Since 2005,Volunteer Initiative Nepal (VIN) is one of these organizations who get involved for communities in need : lots of are in Nepal, but VIN wanted to find an accessibility but also safety in communities it wanted to help, and the opportunity to involve local people as far as international volunteers.

VIN commits notably in Okhaldhunga, Nuwakot, and in Kathmandu. In Jitpurphedi community, 10 miles away from Kathmandu but originally with bad sanitation and weak infrastructures for children education, 80% of the 1100 families didn't have toilets, now 90% have access to proper sanitation.

With the earthquake destroyed around 900 houses, the reaction was instantaneous, three phases of action in the post disaster relief emerged: the rescue in the providing of transitional shelters (1200tentswere sent), the attention of VIN put on the health of the rescued in priority. In the second phase, the rescue becomes rehabilitation: currently VIN and its volunteers are still helping to erect transitional buildings, based on cooperation between the community and the organization. Shelters come up on the hills and toilets go with.

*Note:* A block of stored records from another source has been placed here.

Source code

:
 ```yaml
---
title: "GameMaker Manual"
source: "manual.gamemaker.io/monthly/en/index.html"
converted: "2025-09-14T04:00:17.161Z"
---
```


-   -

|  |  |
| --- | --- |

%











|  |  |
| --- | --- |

For the shelters, VIN provides fourteen metal sheets for the roof; the family has to bring what is missing, i. e. wood for the structure and often metal sheets as well for the walls. Electricity is running in the shelters, water is taken from common fountains, but sometimes the family cannot even bring the necessary to have a completed.

The occupants of these shelters, generally seven under the same roof, live from farming activities, in majority have a good opinion and feel thankful and proud about VIN, which they knew before even if they didn't have to deal with. This earthquake was not their first, but the others were surely less frightening, and no longer than a few seconds. Very simply, they explain they can’t at the moment buy or build themselves a house, and that this situation will probably stay the same for six or seven years.

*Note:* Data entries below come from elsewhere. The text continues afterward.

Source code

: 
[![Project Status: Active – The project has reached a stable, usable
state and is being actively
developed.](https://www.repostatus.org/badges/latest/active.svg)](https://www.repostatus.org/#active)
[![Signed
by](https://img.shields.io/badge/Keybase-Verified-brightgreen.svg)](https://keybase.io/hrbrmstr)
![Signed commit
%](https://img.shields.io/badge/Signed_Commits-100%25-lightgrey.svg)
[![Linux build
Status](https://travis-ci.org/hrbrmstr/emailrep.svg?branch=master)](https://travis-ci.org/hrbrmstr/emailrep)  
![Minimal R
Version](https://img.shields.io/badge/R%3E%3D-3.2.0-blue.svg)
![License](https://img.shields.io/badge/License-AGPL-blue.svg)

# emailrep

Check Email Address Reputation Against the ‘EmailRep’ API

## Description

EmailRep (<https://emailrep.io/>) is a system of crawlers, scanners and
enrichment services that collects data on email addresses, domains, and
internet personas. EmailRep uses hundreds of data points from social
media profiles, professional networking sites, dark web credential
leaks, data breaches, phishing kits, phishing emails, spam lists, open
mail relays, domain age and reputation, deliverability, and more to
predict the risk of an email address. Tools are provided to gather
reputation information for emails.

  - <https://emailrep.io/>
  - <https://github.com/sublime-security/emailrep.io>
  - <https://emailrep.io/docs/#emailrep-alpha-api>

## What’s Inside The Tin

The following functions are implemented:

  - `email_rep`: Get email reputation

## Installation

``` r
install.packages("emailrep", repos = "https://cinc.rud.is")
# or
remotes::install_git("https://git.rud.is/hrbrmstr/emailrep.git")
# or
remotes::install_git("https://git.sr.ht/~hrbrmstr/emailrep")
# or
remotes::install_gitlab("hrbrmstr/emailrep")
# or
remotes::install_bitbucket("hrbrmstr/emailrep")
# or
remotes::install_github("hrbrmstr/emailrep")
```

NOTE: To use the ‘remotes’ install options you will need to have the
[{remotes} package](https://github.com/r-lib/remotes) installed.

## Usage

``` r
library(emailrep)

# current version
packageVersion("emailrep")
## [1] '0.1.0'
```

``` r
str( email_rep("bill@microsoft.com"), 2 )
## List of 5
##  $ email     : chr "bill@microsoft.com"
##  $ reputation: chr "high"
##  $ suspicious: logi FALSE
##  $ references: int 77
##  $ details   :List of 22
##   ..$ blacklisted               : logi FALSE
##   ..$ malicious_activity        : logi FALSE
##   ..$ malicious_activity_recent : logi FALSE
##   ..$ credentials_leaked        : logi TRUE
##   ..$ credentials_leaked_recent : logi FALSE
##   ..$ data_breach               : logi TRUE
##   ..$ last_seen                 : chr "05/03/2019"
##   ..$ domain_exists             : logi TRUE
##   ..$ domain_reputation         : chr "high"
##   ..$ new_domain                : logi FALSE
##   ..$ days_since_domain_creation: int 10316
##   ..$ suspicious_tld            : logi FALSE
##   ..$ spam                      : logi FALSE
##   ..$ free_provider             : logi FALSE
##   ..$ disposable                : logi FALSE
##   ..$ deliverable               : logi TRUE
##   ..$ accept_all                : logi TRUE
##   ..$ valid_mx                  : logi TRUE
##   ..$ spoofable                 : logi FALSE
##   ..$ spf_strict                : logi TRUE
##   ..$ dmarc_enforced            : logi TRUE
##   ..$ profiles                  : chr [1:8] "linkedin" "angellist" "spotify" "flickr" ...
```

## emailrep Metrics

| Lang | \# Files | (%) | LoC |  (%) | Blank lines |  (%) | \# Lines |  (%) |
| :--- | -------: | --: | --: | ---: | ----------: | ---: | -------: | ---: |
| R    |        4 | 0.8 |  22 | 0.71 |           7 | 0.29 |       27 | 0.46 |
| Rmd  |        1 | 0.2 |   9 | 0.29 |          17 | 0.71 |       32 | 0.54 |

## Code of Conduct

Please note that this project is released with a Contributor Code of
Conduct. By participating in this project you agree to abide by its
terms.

For a few shelters, the insects begin to eat the wood; in others during the monsoon, some water has trickled down the roof, the climatic conditions have forced the occupants to be inventive, or to adapt with what they find. Since the earthquake, VIN mobilized volunteers and skilled-men power to build more than 550 shelters and 50 temporary classrooms, at the rate of three days of work for one shelter.

The organization plans to build 500 more toilets in four months, but also permanent classrooms. VIN buys the materials in town by its resources, from the volunteers or the sponsors. But in fact, the issue of construction isn't just a matter of having a roof to sleep under. One of the main concerns of VIN is also to find a real sustainability in its work with communities, and that is the third part of the post disaster relief.

When VIN builds, it also wants to let to the communities through some different programs, an experience, a heritage, and knowledge for their development, their access into society, but also for their survival and health. With WASH (Water Sanitation and Hygiene), the health program, the priority is given to sanitation, by the ways of toilets buildings, but also the teaching of safety or health measures.

At the same time, the organization looks for development by community centers too, where members can meet and share, to have a beginning of social integration. Bhupendra Ghimire, director and founder of the organization, wants the centers to be earthquake-resilient and then work as examples, prototypes.

"If we can’t always help them with money, let’s help them with ideas," he says, hoping that community people will take inspiration from these constructions, to protect residences from natural disasters.

In Jitpur, VIN chooses the families who need the more : if a member is disabled, old, pregnant, with an infant, then the construction will here become the priority. And from times to times, VIN staff go from families to families to have a follow-up on the current situation, and then make a review to the organization : this is this sort of involvement which shows that the situation can be improved by shelters, but the reconstruction and the new development of Nepal will have to be made by more than a couple of metal sheets.